2016-06-03 Thread dalaro
Github user dalaro commented on the issue:

https://github.com/apache/incubator-tinkerpop/pull/325
  
The problem is that GryoSerializer doesn't actually work.  This is not the 
first time it has shown behavior on Spark or scala runtime classes which 
diverges from the behavior of Spark's KryoSerializer/JavaSerializer.

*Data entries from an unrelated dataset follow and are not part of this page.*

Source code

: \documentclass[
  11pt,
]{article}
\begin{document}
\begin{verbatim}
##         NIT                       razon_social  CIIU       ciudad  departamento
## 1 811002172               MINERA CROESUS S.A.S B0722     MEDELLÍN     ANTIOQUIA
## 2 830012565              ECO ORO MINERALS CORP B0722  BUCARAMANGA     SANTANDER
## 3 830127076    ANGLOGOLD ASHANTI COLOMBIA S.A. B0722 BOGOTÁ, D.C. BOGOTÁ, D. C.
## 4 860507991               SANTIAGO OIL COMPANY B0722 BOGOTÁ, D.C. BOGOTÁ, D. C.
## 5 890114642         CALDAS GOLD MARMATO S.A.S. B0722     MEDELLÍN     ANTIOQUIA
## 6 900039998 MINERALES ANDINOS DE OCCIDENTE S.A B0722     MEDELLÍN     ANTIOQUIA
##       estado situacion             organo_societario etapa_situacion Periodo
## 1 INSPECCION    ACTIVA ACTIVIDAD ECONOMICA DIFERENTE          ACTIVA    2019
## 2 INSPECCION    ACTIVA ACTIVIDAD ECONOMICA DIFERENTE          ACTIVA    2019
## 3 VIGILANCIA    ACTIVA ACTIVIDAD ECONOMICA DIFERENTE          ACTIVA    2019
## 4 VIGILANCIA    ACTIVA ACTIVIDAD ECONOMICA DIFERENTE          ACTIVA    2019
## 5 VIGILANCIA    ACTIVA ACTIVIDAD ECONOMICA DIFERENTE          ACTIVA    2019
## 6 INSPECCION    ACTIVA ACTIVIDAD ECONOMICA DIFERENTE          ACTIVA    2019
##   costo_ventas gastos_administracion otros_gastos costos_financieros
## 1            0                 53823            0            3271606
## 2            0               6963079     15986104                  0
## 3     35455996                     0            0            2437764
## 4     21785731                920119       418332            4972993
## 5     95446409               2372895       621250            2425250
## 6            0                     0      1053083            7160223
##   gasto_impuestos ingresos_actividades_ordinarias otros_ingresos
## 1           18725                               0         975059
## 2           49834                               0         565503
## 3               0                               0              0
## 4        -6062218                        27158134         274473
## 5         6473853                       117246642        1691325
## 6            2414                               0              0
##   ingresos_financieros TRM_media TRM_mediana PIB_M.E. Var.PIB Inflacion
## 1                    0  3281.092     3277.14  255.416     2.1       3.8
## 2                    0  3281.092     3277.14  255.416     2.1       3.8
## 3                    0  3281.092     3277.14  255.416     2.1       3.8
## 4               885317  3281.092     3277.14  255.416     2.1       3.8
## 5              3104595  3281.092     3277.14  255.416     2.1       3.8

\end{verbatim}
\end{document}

I realize that asking users to write custom serializers against the shim 
(to be compatible with everything) in the long term or to duplicate 
registrations in the short term (if they want to use Gryo in one place and 
Spark graph computation in another, using the same custom types) is not ideal, 
but I think the status quo is even worse.


---
If your project is set up for it, you can reply to this email and have your
reply appear on GitHub as well. If your project does not have this feature
enabled and wishes so, or if the feature is enabled but not working, please
contact infrastructure at infrastruct...@apache.org or file a JIRA ticket
with INFRA.
---


[GitHub] incubator-tinkerpop issue #325: TINKERPOP-1321 Introduce Kryo shim to suppor...

2016-06-03 Thread okram
Github user okram commented on the issue:

https://github.com/apache/incubator-tinkerpop/pull/325
  
So yea... sorta feels like we are where we were before in a way. And yea, 
all that Input, Output, Kryo stuff is what causes all the problems.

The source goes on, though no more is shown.